Büyülü

243 19 11
                                    

"Draco...", dudakları boynumdan aşağıya doğru gezinirken yavaşça iç çektim. "Geç kalacağız ..."

"Hmm," ses tonu tenimde titreşti ve sıcak nefesi omurgamdan aşağı bir ürpertinin geçmesine neden oldu.

"Gerçekten gitmemiz lazım." diye fısıldadım.

"Bir dakika içinde," diye yanıtladı, dudakları benimkini ararken gözleri kapalıydı. Buluştular ve elleri kalçalarımı buldu, vücudunu benimkine bastırdı. Nefesim kesildi ama ses onun tarafından bastırıldı. Öpüşme hızlandı, dili ağzımın içine kaydı. Başım dönüyordu ve sanki Hogwarts'ın zindanlarındaki boş bir sınıfta değil de bulutların üzerindeymişim gibi sersemlemiş hissediyordum. Onun benim üzerimde böyle bir etkisi varmış gibi görünüyordu ve ben zaten o geri çekildiği anda vücudumun titreyeceğini ve onun için daha fazlasını arzulayacağını biliyordum.

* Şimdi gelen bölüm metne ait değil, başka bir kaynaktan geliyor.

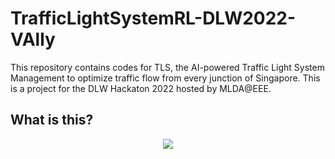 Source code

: # TrafficLightSystemRL-DLW2022-VAlly
This repository contains codes for TLS, the AI-powered Traffic Light System Management to optimize traffic flow from every junction of Singapore. This is a project for the DLW Hackaton 2022 hosted by MLDA@EEE.

## What is this?
<p align="center"> <img src="Sample_Grid.png"/> </p>
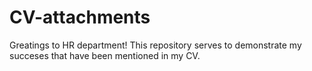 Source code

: # CV-attachments
Greatings to HR department! This repository serves to demonstrate my succeses that have been mentioned in my CV.
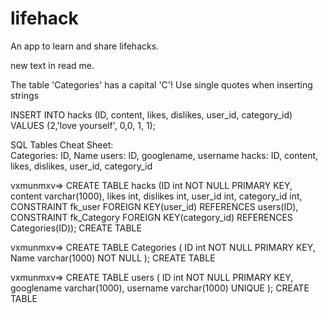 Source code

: # lifehack
An app to learn and share lifehacks.

new text in read me.

The table 'Categories' has a capital 'C'!
Use single quotes when inserting strings


INSERT INTO hacks (ID, content, likes, dislikes, user_id, category_id) VALUES (2,'love yourself', 0,0, 1, 1);

SQL Tables Cheat Sheet:											
Categories: ID,	Name
users:	ID, googlename, username
hacks:	ID, content, likes, dislikes, user_id, category_id






vxmunmxv=> CREATE TABLE hacks (ID int NOT NULL PRIMARY KEY, content varchar(1000), likes int, dislikes int, user_id int, category_id int, CONSTRAINT fk_user FOREIGN KEY(user_id) REFERENCES users(ID), CONSTRAINT fk_Category FOREIGN KEY(category_id) REFERENCES Categories(ID));
CREATE TABLE


vxmunmxv=> CREATE TABLE Categories (
        ID int NOT NULL PRIMARY KEY,
        Name varchar(1000) NOT NULL
);
CREATE TABLE


vxmunmxv=> CREATE TABLE users (
ID int NOT NULL PRIMARY KEY,
googlename varchar(1000),
username varchar(1000) UNIQUE
);
CREATE TABLE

Draco'nun parmakları gömleğimin eteğini çekiştirdi, ellerini çıplak tenimde hissedene kadar gömleğimi eteğimden çıkardı. Bu, gözlerimin hızla açılmasına ve başımı yana çevirerek öpücüğü bozmama neden oldu. Arkasını döndüğünde şaşkın ve nefes nefese bana baktı. Normalde mükemmel olan saçları dağınıktı, dudakları kırmızı ve şişmişti. Yeşil ve gümüş rengi kravat boynundan gevşek bir şekilde sarkıyordu ve gömleğinin ilk düğmeleri çoktan açılmıştı. Göğsünde kırmızı renkte çizikler vardı.

Vücudundaki izlerden ve lekelerden ne kadar nefret ettiğini bildiğim için bunu onunla dalga geçmek için yapmıştım ama bu sadece onun beni buraya çekmesiyle ve soğuk taş duvara yaslamasıyla sona ermişti. "Görünüşe göre sana bir ders vermem gerekiyor," diye homurdanmıştı.

Şimdi, gözlerinde, henüz ayrılmaya hazır olmadığını açıkça ortaya koyan bir açlıkla bakıyordu. Ancak ven, Müdire'nin gizemli bir şekilde bu akşam yemeğinde vermek istediği duyuruyu kaçırmak istemedim.

"Oraya varmak için yalnızca beş veya on dakikamız var," diye tekrarladım. "Hadi gidelim!"

Gözlerini devirdi ve öne doğru eğildi, alnı benimkine yaslandı. "Neden gitmeyi bu kadar çok istiyorsun?" diye sordu. "Diğerleri bize daha sonra anlatabilir –"

"Ama duymak istiyorum. Önemli görünüyordu."

"Tecrübelere dayanarak konuşursak, müdürlerimizin veya müdürlerimizin duyurduğu çoğu şey düşündüklerinden daha az önemlidir."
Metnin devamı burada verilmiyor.